A redundancy of 50 percent means that roughly half the letters in a sentence could be omitted and the message still be reconstructable. The question of redundancy is of great interest to crossword puzzle creators. For example, if redundancy was 0 percent, so that every sequence of characters was a word, then there would be no difficulty in constructing a crossword puzzle because any character sequence the designer wanted to use would be acceptable. As redundancy increases, the difficulty of creating a crossword puzzle also increases. Shannon showed that a redundancy of 50 percent is the upper limit for constructing two-dimensional crossword puzzles and that 33 percent is the upper limit for constructing three-dimensional crossword puzzles.
Shannon also observed that when longer sequences, such as paragraphs, chapters, and whole books, are considered, the entropy decreases and English becomes even more predictable. He considered longer sequences and concluded that the entropy of English is approximately one bit per character. This indicates that in longer text nearly all of the message can be guessed from just a 20 to 25 percent random sample.
Various studies have attempted to come up with an information processing rate for human beings. Some studies have concentrated on the problem of determining a reading rate. Such studies have shown that the reading rate seems to be independent of language—that is, people process about the same number of bits whether they are reading English or Chinese. Note that although Chinese characters require more bits for their representation than English letters—there exist about 10,000 common Chinese characters, compared with 26 English letters—they also contain more information. Thus, on balance, reading rates are comparable.
Algorithmic information theory
In the 1960s the American mathematician Gregory Chaitin, the Russian mathematician Andrey Kolmogorov, and the American engineer Raymond Solomonoff began to formulate and publish an objective measure of the intrinsic complexity of a message. Chaitin, a research scientist at IBM, developed the largest body of work and polished the ideas into a formal theory known as algorithmic information theory (AIT). The algorithmic in AIT comes from defining the complexity of a message as the length of the shortest algorithm, or step-by-step procedure, for its reproduction.
Physiology
Almost as soon as Shannon’s papers on the mathematical theory of communication were published in the 1940s, people began to consider the question of how messages are handled inside human beings. After all, the nervous system is, above all else, a channel for the transmission of information, and the brain is, among other things, an information processing and messaging centre. Because nerve signals generally consist of pulses of electrical energy, the nervous system appears to be an example of discrete communication over a noisy channel. Thus, both physiology and information theory are involved in studying the nervous system.
Many researchers (being human) expected that the human brain would show a tremendous information processing capability. Interestingly enough, when researchers sought to measure information processing capabilities during “intelligent” or “conscious” activities, such as reading or piano playing, they came up with a maximum capability of less than 50 bits per second. For example, a typical reading rate of 300 words per minute works out to about 5 words per second. Assuming an average of 5 characters per word and roughly 2 bits per character yields the aforementioned rate of 50 bits per second. Clearly, the exact number depends on various assumptions and could vary depending on the individual and the task being performed. It is known, however, that the senses gather some 11 million bits per second from the environment.

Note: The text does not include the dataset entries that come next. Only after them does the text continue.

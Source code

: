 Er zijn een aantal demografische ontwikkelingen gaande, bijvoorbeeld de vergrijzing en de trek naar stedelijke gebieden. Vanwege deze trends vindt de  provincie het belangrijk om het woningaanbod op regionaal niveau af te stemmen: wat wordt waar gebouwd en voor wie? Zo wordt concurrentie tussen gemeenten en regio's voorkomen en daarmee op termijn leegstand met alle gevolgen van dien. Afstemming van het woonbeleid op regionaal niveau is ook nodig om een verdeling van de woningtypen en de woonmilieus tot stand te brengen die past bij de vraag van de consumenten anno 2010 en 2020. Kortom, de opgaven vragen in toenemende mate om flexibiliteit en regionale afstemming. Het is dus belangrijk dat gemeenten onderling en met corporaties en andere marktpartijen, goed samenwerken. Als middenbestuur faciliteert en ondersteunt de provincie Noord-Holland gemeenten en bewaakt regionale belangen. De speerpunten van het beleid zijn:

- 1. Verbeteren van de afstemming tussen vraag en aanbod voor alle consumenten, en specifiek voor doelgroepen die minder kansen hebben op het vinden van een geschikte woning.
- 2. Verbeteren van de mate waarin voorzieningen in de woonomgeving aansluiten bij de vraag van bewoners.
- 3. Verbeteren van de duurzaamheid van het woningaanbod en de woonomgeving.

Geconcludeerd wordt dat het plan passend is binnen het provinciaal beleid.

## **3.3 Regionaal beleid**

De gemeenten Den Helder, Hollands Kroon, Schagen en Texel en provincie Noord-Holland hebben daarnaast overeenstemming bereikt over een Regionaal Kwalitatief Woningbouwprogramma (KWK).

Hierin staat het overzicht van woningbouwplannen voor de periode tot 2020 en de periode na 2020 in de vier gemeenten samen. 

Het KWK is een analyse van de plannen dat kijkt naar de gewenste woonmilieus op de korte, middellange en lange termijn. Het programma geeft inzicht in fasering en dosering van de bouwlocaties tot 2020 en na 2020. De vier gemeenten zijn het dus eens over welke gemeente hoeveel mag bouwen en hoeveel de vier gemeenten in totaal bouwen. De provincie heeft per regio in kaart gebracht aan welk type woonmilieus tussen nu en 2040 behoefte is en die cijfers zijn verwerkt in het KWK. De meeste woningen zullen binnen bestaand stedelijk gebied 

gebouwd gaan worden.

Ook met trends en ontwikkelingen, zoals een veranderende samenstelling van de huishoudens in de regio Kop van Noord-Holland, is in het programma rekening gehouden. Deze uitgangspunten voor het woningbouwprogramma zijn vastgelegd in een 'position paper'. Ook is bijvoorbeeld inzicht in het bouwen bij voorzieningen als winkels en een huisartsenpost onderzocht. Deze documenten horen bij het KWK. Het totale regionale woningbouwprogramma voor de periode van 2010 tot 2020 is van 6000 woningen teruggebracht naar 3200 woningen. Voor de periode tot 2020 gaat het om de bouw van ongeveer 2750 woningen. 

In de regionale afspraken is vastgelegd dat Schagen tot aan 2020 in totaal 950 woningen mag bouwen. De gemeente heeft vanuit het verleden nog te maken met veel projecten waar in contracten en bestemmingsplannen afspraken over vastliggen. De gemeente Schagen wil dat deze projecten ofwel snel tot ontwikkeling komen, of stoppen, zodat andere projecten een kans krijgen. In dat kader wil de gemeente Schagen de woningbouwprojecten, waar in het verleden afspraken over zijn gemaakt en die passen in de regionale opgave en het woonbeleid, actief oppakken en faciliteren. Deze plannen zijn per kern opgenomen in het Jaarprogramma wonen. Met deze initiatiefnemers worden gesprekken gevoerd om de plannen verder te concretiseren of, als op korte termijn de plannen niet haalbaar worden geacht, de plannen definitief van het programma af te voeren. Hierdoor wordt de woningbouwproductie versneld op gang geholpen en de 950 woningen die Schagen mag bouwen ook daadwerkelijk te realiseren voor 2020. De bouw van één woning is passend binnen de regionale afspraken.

The table Information transmission rates of the senses shows how much information is processed by each of the five senses. This table immediately directs attention to the problem of determining what is happening to all this data. In other words, the human body sends 11 million bits per second to the brain for processing, yet the conscious mind seems to be able to process only 50 bits per second.
sensory system | bits per second |
---|---|
eyes | 10,000,000 |
skin | 1,000,000 |
ears | 100,000 |
smell | 100,000 |
taste | 1,000 |
It appears that a tremendous amount of compression is taking place if 11 million bits are being reduced to less than 50. Note that the discrepancy between the amount of information being transmitted and the amount of information being processed is so large that any inaccuracy in the measurements is insignificant.
Two more problems suggest themselves when thinking about this immense amount of compression. First is the problem of determining how long it takes to do the compression, and second is the problem of determining where the processing power is found for doing this much compression.
The solution to the first problem is suggested by the approximately half-second delay between the instant that the senses receive a stimulus and the instant that the mind is conscious of a sensation. (To compensate for this delay, the body has a reflex system that can respond in less than one-tenth of second, before the mind is conscious of the stimulus.) This half-second delay seems to be the time required for processing and compressing sensory input.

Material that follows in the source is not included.